[Saved entries]
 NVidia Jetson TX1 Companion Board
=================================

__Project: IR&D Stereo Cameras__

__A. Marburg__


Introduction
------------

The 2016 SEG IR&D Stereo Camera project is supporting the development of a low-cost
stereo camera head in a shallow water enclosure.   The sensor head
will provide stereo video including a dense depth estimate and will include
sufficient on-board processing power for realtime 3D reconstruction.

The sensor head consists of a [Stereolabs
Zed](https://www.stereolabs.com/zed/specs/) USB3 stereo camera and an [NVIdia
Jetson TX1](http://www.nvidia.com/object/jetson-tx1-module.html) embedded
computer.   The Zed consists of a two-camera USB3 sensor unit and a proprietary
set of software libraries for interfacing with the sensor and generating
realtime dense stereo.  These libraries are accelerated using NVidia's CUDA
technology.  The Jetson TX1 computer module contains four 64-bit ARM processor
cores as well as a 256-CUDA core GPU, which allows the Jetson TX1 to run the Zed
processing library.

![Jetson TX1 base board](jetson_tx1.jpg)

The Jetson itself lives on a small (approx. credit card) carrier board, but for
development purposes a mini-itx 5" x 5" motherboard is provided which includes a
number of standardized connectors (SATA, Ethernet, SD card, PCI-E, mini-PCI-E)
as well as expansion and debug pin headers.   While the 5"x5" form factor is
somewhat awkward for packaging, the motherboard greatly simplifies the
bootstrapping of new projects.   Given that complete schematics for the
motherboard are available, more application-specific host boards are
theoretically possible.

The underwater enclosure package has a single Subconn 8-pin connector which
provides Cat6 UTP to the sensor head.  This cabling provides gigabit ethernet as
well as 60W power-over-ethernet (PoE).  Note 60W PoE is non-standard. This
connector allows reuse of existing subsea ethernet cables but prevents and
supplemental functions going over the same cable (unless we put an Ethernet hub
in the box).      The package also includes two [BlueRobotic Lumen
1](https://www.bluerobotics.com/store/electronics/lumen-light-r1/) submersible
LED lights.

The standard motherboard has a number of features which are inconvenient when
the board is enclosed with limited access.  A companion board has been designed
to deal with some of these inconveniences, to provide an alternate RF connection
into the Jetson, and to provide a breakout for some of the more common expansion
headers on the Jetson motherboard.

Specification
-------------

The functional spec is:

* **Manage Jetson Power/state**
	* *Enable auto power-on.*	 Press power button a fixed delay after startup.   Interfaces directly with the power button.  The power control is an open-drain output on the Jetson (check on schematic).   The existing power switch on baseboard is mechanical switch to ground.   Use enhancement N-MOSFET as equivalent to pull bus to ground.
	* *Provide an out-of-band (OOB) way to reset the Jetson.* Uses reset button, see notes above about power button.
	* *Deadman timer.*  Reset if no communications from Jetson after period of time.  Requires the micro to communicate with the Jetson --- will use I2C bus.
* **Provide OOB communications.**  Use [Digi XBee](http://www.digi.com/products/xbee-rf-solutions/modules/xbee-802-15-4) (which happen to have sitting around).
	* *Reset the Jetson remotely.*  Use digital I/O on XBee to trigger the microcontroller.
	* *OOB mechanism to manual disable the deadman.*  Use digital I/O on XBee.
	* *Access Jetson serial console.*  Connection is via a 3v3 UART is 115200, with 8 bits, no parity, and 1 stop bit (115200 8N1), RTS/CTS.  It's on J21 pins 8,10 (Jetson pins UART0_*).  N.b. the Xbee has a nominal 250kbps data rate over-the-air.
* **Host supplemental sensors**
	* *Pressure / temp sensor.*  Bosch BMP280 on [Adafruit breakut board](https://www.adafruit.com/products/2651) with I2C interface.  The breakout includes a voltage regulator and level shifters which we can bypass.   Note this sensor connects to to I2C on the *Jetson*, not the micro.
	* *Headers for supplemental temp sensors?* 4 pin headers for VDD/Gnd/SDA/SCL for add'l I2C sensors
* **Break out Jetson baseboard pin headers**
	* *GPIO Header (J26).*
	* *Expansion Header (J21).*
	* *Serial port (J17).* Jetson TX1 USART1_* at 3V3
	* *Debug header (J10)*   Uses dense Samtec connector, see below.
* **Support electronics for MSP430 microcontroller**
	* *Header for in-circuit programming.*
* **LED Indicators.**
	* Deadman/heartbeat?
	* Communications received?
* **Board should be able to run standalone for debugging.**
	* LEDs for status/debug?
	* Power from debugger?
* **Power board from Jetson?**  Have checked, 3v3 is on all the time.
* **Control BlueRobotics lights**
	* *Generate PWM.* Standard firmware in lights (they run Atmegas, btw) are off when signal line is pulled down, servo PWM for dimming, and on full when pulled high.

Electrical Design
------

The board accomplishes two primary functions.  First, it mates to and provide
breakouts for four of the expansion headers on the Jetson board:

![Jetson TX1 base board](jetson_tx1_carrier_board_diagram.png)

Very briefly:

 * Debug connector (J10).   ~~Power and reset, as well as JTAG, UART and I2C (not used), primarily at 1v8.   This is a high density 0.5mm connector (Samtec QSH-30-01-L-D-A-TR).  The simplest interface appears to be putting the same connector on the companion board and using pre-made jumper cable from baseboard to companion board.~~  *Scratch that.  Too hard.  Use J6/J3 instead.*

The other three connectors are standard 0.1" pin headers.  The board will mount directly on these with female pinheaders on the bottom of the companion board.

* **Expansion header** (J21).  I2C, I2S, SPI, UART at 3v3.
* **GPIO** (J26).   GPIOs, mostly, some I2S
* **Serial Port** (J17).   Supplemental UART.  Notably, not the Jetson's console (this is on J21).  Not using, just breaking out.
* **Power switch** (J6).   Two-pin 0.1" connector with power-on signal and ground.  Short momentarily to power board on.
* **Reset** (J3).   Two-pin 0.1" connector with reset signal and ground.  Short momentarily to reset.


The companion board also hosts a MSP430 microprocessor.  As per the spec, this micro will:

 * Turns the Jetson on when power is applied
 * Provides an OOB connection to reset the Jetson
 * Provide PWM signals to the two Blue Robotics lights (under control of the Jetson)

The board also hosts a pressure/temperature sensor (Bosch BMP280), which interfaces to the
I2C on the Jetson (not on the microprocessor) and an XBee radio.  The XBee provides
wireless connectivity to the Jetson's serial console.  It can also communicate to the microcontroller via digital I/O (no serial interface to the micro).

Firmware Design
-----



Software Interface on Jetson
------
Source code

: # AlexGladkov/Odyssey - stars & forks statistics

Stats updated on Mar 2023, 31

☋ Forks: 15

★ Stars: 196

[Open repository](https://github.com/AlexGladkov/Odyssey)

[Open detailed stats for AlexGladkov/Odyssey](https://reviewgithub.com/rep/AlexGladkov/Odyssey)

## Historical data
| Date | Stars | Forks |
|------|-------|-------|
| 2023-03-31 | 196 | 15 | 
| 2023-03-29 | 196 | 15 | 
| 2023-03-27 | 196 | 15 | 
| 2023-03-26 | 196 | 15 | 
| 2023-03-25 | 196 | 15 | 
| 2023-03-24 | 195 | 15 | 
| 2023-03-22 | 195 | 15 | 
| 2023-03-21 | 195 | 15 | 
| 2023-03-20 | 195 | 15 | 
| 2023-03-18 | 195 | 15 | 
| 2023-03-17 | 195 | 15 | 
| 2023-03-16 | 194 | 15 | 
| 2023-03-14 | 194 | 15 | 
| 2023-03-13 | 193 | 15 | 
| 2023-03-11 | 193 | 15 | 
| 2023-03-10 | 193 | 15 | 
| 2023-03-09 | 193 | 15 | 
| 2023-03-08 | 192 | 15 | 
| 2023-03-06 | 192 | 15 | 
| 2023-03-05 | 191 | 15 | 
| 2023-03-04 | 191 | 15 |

** Required work **
Set down, unchanged, only those lines above that fall between the line with "of the Jetson)" and the line with "[Open repository](https://github.com/AlexGladkov/Odyssey)", the two end lines included.

** Solution below **
 * Provide PWM signals to the two Blue Robotics lights (under control of the Jetson)

The board also hosts a pressure/temperature sensor (Bosch BMP280), which interfaces to the
I2C on the Jetson (not on the microprocessor) and an XBee radio.  The XBee provides
wireless connectivity to the Jetson's serial console.  It can also communicate to the microcontroller via digital I/O (no serial interface to the micro).

Firmware Design
-----



Software Interface on Jetson
------
Source code

: # AlexGladkov/Odyssey - stars & forks statistics

Stats updated on Mar 2023, 31

☋ Forks: 15

★ Stars: 196

[Open repository](https://github.com/AlexGladkov/Odyssey)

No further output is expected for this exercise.